Tuesday, March 4, 2014

William Stringfellow on Sainthood.

"Becoming and being a saint does not mean being perfect but being whole; it does not not mean being exceptionally religious, or being religious at all, it means being liberated from religiosity and religious pietism of any sort; it does not mean being morally better, it means being exemplary; it does not mean being godly, but rather being truly human; it does not mean being otherworldly, but it means being deeply implicated in the practical existence of this world without succumbing to this world or any aspect of this world, no matter how beguiling. Being holy means a radical self-knowledge; a sense of who one is, a consciousness of one's identity so thorough that it is no longer confused with the identities of others, of persons or of any creatures or of God or of any idols. 

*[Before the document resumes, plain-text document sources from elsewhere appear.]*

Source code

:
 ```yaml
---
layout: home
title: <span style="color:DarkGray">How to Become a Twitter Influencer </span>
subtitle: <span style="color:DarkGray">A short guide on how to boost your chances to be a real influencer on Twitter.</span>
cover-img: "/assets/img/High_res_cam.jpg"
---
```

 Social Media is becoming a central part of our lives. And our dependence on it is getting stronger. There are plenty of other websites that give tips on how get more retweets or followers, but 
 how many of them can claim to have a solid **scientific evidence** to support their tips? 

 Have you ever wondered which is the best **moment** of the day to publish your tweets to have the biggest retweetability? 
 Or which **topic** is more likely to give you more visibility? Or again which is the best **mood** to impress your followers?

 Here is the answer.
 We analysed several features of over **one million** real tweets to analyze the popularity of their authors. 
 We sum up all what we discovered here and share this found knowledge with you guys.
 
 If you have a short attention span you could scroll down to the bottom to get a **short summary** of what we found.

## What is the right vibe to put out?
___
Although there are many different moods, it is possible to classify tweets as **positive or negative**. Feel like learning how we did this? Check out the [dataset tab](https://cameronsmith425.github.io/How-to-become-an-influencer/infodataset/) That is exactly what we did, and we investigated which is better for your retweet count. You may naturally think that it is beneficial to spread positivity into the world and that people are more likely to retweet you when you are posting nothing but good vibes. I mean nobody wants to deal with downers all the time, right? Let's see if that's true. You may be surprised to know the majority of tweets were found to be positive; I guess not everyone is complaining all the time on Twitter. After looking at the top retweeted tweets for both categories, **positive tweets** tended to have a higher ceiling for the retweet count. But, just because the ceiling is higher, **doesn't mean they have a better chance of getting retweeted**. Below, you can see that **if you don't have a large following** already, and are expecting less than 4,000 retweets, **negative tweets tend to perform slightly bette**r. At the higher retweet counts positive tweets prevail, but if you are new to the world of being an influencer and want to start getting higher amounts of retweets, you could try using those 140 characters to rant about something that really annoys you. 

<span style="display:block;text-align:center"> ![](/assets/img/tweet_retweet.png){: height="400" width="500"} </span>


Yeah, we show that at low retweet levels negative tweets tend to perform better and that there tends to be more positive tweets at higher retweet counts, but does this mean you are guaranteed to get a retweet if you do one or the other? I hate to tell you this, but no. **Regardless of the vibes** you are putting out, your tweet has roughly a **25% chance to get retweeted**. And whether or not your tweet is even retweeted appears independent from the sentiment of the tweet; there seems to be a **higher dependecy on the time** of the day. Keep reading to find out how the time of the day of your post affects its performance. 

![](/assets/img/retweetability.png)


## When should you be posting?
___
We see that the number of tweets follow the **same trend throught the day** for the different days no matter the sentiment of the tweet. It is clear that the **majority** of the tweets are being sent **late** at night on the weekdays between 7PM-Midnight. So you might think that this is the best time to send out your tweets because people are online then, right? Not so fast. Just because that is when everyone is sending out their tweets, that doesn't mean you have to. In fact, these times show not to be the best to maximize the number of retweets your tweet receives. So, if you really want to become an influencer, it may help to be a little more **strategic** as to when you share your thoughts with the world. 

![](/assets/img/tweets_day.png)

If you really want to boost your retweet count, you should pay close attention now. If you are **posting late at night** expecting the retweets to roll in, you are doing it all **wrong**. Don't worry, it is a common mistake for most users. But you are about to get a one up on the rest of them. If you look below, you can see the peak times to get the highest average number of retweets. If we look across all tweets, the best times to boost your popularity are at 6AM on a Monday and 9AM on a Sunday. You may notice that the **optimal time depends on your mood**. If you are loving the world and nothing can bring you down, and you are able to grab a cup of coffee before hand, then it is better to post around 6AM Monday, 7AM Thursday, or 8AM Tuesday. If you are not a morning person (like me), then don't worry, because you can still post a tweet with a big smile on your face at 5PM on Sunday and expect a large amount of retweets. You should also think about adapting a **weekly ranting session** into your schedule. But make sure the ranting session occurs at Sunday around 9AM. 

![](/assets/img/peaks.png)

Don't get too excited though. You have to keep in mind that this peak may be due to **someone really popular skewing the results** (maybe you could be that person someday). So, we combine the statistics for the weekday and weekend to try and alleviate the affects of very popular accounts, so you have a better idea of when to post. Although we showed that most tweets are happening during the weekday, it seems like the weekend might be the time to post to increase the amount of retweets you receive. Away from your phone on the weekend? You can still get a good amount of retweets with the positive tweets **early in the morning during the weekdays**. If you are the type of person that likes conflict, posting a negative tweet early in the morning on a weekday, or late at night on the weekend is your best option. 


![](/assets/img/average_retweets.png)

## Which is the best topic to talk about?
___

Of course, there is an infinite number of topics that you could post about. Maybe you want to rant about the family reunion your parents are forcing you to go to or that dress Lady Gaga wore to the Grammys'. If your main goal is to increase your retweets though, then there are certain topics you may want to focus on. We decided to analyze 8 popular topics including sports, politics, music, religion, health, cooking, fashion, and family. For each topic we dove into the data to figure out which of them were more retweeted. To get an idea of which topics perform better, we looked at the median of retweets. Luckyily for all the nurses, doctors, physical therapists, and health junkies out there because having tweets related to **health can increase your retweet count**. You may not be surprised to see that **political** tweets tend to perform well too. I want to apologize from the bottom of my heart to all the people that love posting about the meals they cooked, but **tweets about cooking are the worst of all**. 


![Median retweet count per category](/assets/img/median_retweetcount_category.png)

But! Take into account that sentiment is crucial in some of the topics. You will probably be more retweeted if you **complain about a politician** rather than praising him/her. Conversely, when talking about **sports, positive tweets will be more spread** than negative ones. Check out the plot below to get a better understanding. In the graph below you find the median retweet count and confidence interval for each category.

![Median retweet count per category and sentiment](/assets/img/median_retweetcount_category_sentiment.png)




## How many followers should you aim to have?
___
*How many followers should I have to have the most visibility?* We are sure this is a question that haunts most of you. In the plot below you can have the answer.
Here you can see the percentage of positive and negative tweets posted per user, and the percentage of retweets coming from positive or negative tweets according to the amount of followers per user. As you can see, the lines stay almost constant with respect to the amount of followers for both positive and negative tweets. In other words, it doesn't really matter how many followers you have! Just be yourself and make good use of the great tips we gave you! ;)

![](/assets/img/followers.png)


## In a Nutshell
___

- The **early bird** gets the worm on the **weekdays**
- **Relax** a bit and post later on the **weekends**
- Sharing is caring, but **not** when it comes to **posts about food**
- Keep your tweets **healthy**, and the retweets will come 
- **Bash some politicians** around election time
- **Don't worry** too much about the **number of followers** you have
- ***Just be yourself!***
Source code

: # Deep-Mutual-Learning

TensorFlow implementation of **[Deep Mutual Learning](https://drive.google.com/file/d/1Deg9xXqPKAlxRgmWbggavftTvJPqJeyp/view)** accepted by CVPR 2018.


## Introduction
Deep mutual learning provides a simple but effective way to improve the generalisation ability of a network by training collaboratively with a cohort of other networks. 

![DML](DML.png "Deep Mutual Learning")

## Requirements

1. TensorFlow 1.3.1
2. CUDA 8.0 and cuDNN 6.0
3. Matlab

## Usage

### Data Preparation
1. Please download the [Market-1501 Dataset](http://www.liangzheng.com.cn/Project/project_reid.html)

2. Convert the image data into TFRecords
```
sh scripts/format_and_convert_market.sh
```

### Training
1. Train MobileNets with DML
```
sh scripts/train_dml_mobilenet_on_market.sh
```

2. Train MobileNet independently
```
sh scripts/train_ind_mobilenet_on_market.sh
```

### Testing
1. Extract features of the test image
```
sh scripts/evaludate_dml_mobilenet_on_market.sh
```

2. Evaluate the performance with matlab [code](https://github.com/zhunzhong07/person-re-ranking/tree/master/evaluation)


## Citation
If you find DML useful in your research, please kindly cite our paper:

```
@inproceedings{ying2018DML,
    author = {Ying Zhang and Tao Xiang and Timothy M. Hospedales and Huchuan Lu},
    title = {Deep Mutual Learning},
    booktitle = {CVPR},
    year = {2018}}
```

For human beings, relief and remedy from such profound confusion concerning a person's own identity and the identity and character of the Word of God becomes the indispensable and authenticating ingredient of being holy, and it is the most crucial aspect of becoming mature--or of being fulfilled--as a human in this world, in fallen creation. This is, at the same time, the manner through which humans can live humanly, in sanity and conscience, in the fallen world as it is. And these twin faculties, sanity and conscience--rather than some sentimental or pietistic or self-serving notion of moral perfection--constitute the usual marks of sanctification. That which distinguishes the saint is not eccentricity but sanity, not perfection but conscience."